WHAT IS NEEDED
Among the records, which lines include "validation"? List them.
□ □ □
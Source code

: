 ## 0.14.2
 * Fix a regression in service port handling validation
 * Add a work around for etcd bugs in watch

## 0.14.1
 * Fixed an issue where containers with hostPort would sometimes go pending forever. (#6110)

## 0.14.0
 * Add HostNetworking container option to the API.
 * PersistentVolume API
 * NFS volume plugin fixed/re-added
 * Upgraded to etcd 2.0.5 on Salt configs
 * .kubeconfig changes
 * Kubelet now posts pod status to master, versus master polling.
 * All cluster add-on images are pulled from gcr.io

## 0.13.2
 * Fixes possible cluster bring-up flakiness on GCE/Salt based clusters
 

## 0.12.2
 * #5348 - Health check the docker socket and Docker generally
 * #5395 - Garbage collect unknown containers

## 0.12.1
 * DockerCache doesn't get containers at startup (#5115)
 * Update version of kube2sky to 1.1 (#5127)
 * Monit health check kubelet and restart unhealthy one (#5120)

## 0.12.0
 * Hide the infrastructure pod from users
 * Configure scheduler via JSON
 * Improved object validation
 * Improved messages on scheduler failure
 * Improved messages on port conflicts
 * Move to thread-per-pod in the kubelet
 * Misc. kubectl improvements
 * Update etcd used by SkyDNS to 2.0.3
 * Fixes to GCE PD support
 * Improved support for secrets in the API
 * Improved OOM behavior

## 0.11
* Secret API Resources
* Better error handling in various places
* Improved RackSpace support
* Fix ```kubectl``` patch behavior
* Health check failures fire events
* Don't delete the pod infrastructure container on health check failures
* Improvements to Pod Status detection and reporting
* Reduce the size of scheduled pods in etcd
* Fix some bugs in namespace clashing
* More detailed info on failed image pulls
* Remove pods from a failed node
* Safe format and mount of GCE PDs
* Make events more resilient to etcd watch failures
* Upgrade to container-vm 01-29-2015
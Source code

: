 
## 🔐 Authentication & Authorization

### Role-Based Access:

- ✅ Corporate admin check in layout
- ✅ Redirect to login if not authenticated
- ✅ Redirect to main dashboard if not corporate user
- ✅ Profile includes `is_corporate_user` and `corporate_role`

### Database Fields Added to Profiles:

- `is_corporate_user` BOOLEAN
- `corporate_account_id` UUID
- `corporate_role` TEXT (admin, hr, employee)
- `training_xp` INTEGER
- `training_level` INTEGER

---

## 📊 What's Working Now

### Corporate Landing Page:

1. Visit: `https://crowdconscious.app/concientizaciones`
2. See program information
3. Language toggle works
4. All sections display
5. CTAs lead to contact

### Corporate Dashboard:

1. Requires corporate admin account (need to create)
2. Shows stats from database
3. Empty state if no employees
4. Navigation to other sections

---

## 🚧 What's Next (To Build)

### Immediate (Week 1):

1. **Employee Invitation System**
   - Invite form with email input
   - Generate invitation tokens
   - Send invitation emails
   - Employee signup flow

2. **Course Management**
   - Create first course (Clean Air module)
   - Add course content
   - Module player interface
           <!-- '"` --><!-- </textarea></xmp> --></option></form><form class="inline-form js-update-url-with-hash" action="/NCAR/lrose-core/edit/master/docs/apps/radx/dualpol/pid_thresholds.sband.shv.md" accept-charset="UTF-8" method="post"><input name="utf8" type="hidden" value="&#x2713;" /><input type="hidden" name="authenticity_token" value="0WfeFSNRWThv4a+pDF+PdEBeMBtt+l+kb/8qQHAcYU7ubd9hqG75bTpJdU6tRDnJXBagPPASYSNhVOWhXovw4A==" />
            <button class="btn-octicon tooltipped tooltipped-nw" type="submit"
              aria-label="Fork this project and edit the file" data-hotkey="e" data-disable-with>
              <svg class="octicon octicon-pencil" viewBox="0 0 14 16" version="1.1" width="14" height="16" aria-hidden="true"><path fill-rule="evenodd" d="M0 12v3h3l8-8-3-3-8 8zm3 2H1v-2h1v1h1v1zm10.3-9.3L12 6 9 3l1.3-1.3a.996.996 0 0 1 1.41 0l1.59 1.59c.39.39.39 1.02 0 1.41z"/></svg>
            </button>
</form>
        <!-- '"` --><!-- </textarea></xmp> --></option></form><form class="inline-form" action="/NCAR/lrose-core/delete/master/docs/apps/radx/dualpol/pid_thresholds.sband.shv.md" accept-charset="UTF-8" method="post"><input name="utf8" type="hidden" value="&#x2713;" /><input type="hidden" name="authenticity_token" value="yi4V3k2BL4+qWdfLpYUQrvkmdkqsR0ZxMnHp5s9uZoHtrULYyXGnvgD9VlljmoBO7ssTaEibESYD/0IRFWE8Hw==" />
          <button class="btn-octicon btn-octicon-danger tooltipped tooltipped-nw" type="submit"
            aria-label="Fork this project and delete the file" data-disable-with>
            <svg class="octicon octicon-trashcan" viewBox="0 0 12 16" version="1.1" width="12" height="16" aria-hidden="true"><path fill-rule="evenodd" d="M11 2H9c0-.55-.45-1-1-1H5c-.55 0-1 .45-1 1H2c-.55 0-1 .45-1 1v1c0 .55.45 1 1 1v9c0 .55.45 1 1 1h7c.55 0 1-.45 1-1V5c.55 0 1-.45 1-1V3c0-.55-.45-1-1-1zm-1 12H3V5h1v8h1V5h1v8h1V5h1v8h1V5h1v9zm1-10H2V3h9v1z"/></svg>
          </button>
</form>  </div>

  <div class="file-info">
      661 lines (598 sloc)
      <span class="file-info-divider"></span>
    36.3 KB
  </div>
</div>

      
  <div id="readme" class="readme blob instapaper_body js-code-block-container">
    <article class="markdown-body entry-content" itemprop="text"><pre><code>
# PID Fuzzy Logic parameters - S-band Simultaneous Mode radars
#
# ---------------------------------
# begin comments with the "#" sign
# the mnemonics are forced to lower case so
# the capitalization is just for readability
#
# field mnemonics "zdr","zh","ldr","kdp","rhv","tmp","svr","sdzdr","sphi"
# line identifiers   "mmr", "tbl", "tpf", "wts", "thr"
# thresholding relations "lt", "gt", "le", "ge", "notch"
□ □ □
SOLUTION TO THIS EXERCISE
 * Fix a regression in service port handling validation
 * Improved object validation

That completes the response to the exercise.